# Community College vs. Private



## iamtheguy22 (Oct 19, 2005)

I am looking to go to a culinary school and I have narrowed it down to the local community college and Robert Morris College out here in Chicago. They both have the same credentials and the only difference I can see is that RMC is outrageously priced. I can go to the community college for almost a 1/4 of the cost. What is the deal with the private education cost and does it really matter if I put a private school's name on my resume as opposed to a commuity college?


----------



## liv4fud (Jul 14, 2005)

check out the thread titled $0.02 which was a discussion about schools in chicagoland area

and there are a couple more in which gabby29 has posted a bunch of responses

if you don't mind, which is the community college that you have shortlisted your option to?


----------



## iamtheguy22 (Oct 19, 2005)

I should have said its two community colleges. I am really considering Moraine Valley Community College and Joliet Junior College. I haven't really heard too much about Moraine Valley but everything I hear about JJC is very good. I read your .02 cents thread and read all the school rankings. 

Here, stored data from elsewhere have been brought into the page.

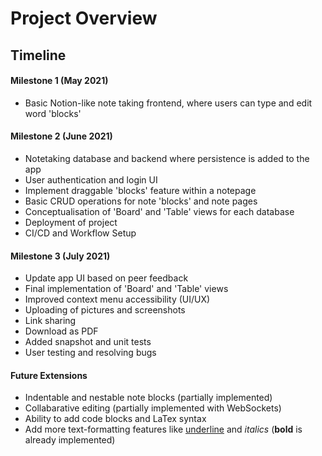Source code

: # Project Overview

## Timeline
#### Milestone 1 (May 2021)
* Basic Notion-like note taking frontend, where users can type and edit word 'blocks'

#### Milestone 2 (June 2021)
* Notetaking database and backend where persistence is added to the app
* User authentication and login UI
* Implement draggable 'blocks' feature within a notepage
* Basic CRUD operations for note 'blocks' and note pages
* Conceptualisation of 'Board' and 'Table' views for each database
* Deployment of project
* CI/CD and Workflow Setup

#### Milestone 3 (July 2021)
* Update app UI based on peer feedback
* Final implementation of 'Board' and 'Table' views
* Improved context menu accessibility (UI/UX)
* Uploading of pictures and screenshots
* Link sharing
* Download as PDF
* Added snapshot and unit tests
* User testing and resolving bugs

#### Future Extensions
* Indentable and nestable note blocks (partially implemented)
* Collabarative editing (partially implemented with WebSockets)
* Ability to add code blocks and LaTex syntax
* Add more text-formatting features like <u>underline</u> and *italics* (**bold** is already implemented)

Now, I do not know anything about quality of schools or if they prep you well enough for the real culinary world. Dealing with CHIC was the worst thing I ever did. They were like an ex-girlfriend that would not go away. The Art Institute nagged a little and Kendall I haven't dealt too much with. RMC I liked first because it is literally right down the street from me. 

After reading the difficulties of working in the restaurant world I cannot see spending the 10's of thousands of dollars anymore.


----------



## liv4fud (Jul 14, 2005)

I know how persuasive they can get 
I am staging at a catering place over weekends

I would suggest start your education at a cheaper alternative place (if RMC is too expensive) BUT and a big BUT - start a part time / full time work somewhere in a restaurant. Its one thing to work in a controlled environment and its totally different experience when the when the oil splatter is coming directly on the portion of the hand that was burnt earlier .... 

no, not trying to scare you but everyone here was right - when things go haywire is when you would find yourself truly asking and ANSWERING the question that Do you want to be in this field???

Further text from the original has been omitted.